Beginning life on a small cattle property, Hannah Russell never thought she would be fortunate enough to work in such a diverse and collaborative sugar industry. However, after finishing a bachelor’s degree in Applied Science in 2015, she gained experience in Bundaberg Sugar’s laboratory before branching out to the other side of sugar – the growers.
Prior to beginning the graduate program through the Queensland Farmer’s Federation (QFF), Hannah had very limited knowledge of the world of extension. Sugar Research Australia (SRA), a leading research, development and adoption (RD&A) organisation, provided a place for Hannah in her hometown of Bundaberg. She was able to work with an experienced team to encourage growers to modify or change farming practices to improve their productivity, profitability and sustainability.
‘I have been able to work with a fantastic team here in the southern region, including those at SRA, CANEGROWERS, Department of Agriculture and Fisheries, Burnett Mary Regional Group (BMRG) , productivity services, the millers, and of course the growers themselves,’ said Hannah. ‘Everyone collaborates so well to share information and support.’

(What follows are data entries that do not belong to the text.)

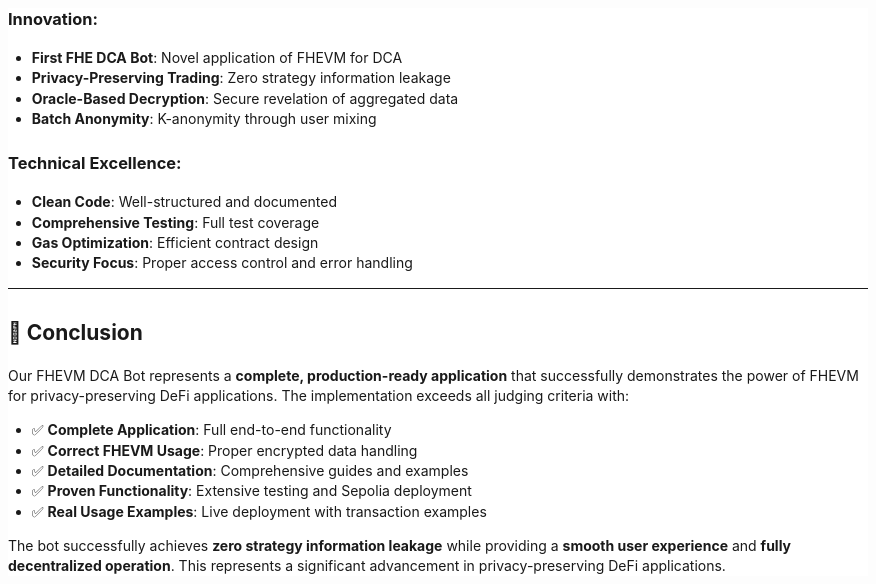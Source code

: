 ### **Innovation:**
- **First FHE DCA Bot**: Novel application of FHEVM for DCA
- **Privacy-Preserving Trading**: Zero strategy information leakage
- **Oracle-Based Decryption**: Secure revelation of aggregated data
- **Batch Anonymity**: K-anonymity through user mixing

### **Technical Excellence:**
- **Clean Code**: Well-structured and documented
- **Comprehensive Testing**: Full test coverage
- **Gas Optimization**: Efficient contract design
- **Security Focus**: Proper access control and error handling

---

## 🎯 **Conclusion**

Our FHEVM DCA Bot represents a **complete, production-ready application** that successfully demonstrates the power of FHEVM for privacy-preserving DeFi applications. The implementation exceeds all judging criteria with:

- ✅ **Complete Application**: Full end-to-end functionality
- ✅ **Correct FHEVM Usage**: Proper encrypted data handling
- ✅ **Detailed Documentation**: Comprehensive guides and examples
- ✅ **Proven Functionality**: Extensive testing and Sepolia deployment
- ✅ **Real Usage Examples**: Live deployment with transaction examples

The bot successfully achieves **zero strategy information leakage** while providing a **smooth user experience** and **fully decentralized operation**. This represents a significant advancement in privacy-preserving DeFi applications.
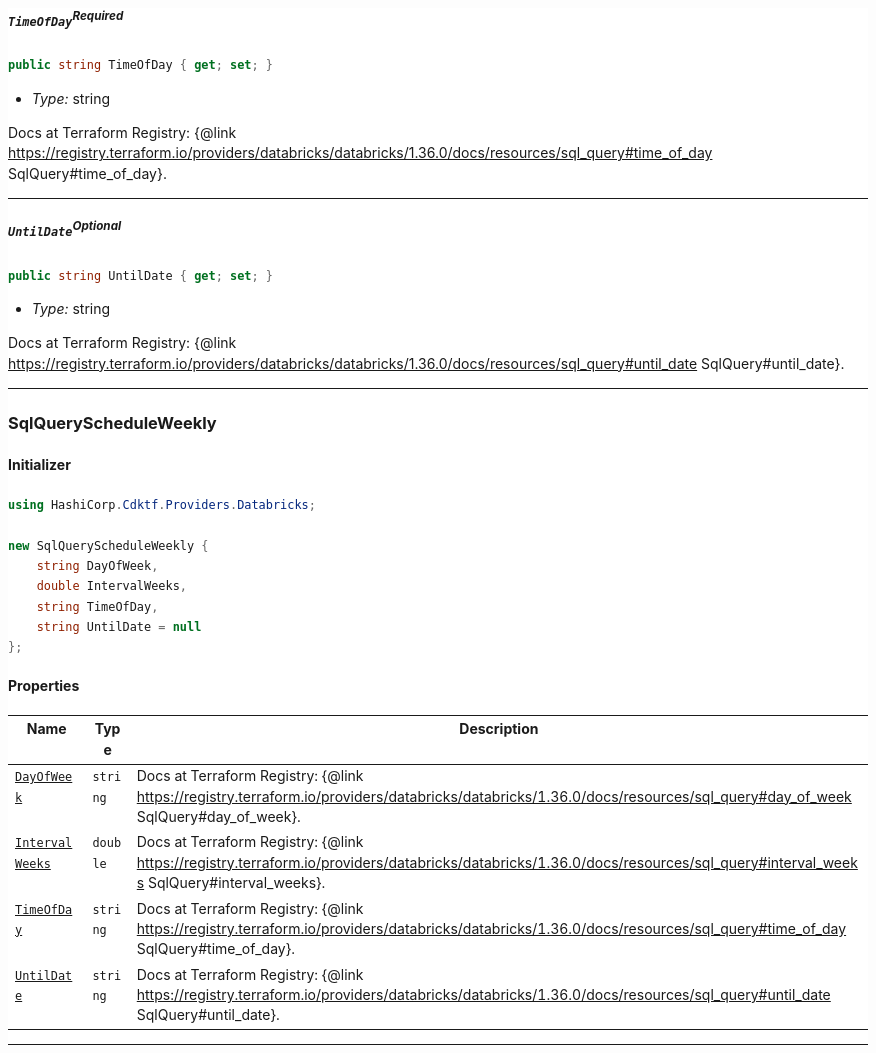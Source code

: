 
##### `TimeOfDay`<sup>Required</sup> <a name="TimeOfDay" id="@cdktf/provider-databricks.sqlQuery.SqlQueryScheduleDaily.property.timeOfDay"></a>

```csharp
public string TimeOfDay { get; set; }
```

- *Type:* string

Docs at Terraform Registry: {@link https://registry.terraform.io/providers/databricks/databricks/1.36.0/docs/resources/sql_query#time_of_day SqlQuery#time_of_day}.

---

##### `UntilDate`<sup>Optional</sup> <a name="UntilDate" id="@cdktf/provider-databricks.sqlQuery.SqlQueryScheduleDaily.property.untilDate"></a>

```csharp
public string UntilDate { get; set; }
```

- *Type:* string

Docs at Terraform Registry: {@link https://registry.terraform.io/providers/databricks/databricks/1.36.0/docs/resources/sql_query#until_date SqlQuery#until_date}.

---

### SqlQueryScheduleWeekly <a name="SqlQueryScheduleWeekly" id="@cdktf/provider-databricks.sqlQuery.SqlQueryScheduleWeekly"></a>

#### Initializer <a name="Initializer" id="@cdktf/provider-databricks.sqlQuery.SqlQueryScheduleWeekly.Initializer"></a>

```csharp
using HashiCorp.Cdktf.Providers.Databricks;

new SqlQueryScheduleWeekly {
    string DayOfWeek,
    double IntervalWeeks,
    string TimeOfDay,
    string UntilDate = null
};
```

#### Properties <a name="Properties" id="Properties"></a>

| **Name** | **Type** | **Description** |
| --- | --- | --- |
| <code><a href="#@cdktf/provider-databricks.sqlQuery.SqlQueryScheduleWeekly.property.dayOfWeek">DayOfWeek</a></code> | <code>string</code> | Docs at Terraform Registry: {@link https://registry.terraform.io/providers/databricks/databricks/1.36.0/docs/resources/sql_query#day_of_week SqlQuery#day_of_week}. |
| <code><a href="#@cdktf/provider-databricks.sqlQuery.SqlQueryScheduleWeekly.property.intervalWeeks">IntervalWeeks</a></code> | <code>double</code> | Docs at Terraform Registry: {@link https://registry.terraform.io/providers/databricks/databricks/1.36.0/docs/resources/sql_query#interval_weeks SqlQuery#interval_weeks}. |
| <code><a href="#@cdktf/provider-databricks.sqlQuery.SqlQueryScheduleWeekly.property.timeOfDay">TimeOfDay</a></code> | <code>string</code> | Docs at Terraform Registry: {@link https://registry.terraform.io/providers/databricks/databricks/1.36.0/docs/resources/sql_query#time_of_day SqlQuery#time_of_day}. |
| <code><a href="#@cdktf/provider-databricks.sqlQuery.SqlQueryScheduleWeekly.property.untilDate">UntilDate</a></code> | <code>string</code> | Docs at Terraform Registry: {@link https://registry.terraform.io/providers/databricks/databricks/1.36.0/docs/resources/sql_query#until_date SqlQuery#until_date}. |

---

Through funding by the Australian Government’s Reef Water Quality Program via BMRG, Hannah coordinated and delivered extension events based on the use of electromagnetic (EM) and elevation mapping for block characterisation. The maps generated from EM surveys, combined with in-field ground truthing, allow growers to better understand their block and why areas may be performing less than optimally.
‘Thanks to innovative growers in the region, I was able to demonstrate the capability of the technology in-field, identify what impediments the block had and work with the commercial survey providers to suggest a solution. Being able to prescribe variable rate gypsum to combat sodic soils or creating drainage plans not only has positive benefits for the grower but also for water quality.’
The QFF graduate program has also offered Hannah many opportunities for training in both practical components and professional development. For example, Hannah, with several other graduates, attended the Australasia-Pacific Extension Network (APEN) Conference in September 2019 where extension techniques, strategies and experiences were shared from people all over Australia and overseas.
Currently, Hannah is working in conjunction with James Ogden-Brown (SRA), Greg Butler (South Australian No Till Farmers Association) and growers to promote the benefits of minimum tillage through the use of AquaTill. This implement utilises a 50,000psi waterjet to slice cleanly through trash, with options to apply inputs at the required depth or, with future modifications, plant fallow crops into the soil through the trash layer, retaining groundcover and improving soil health.
Hannah has also published media on topics such as irrigation techniques, pump considerations and AquaTill. Four videos are found on YouTube through the Australian Cane Learning Centre and an article will be published in the 2020 Autumn edition of SRA’s CaneConnection.
‘The Agricultural Extension Traineeship with QFF has opened many avenues for me. It’s been a fantastic opportunity to experience first-hand the challenges facing sugarcane growers and water quality. I look forward to continuing to work in this field in the future, and fully recommend the program to any graduate looking for a fulfilling career in an outstanding industry,’ Hannah stated.
The two Agriculture Extension Work Placement Programs are funded by the partnership between the Australian Government’s Reef Trust and the Great Barrier Reef Foundation, and the Queensland Government Reef Water Quality Program.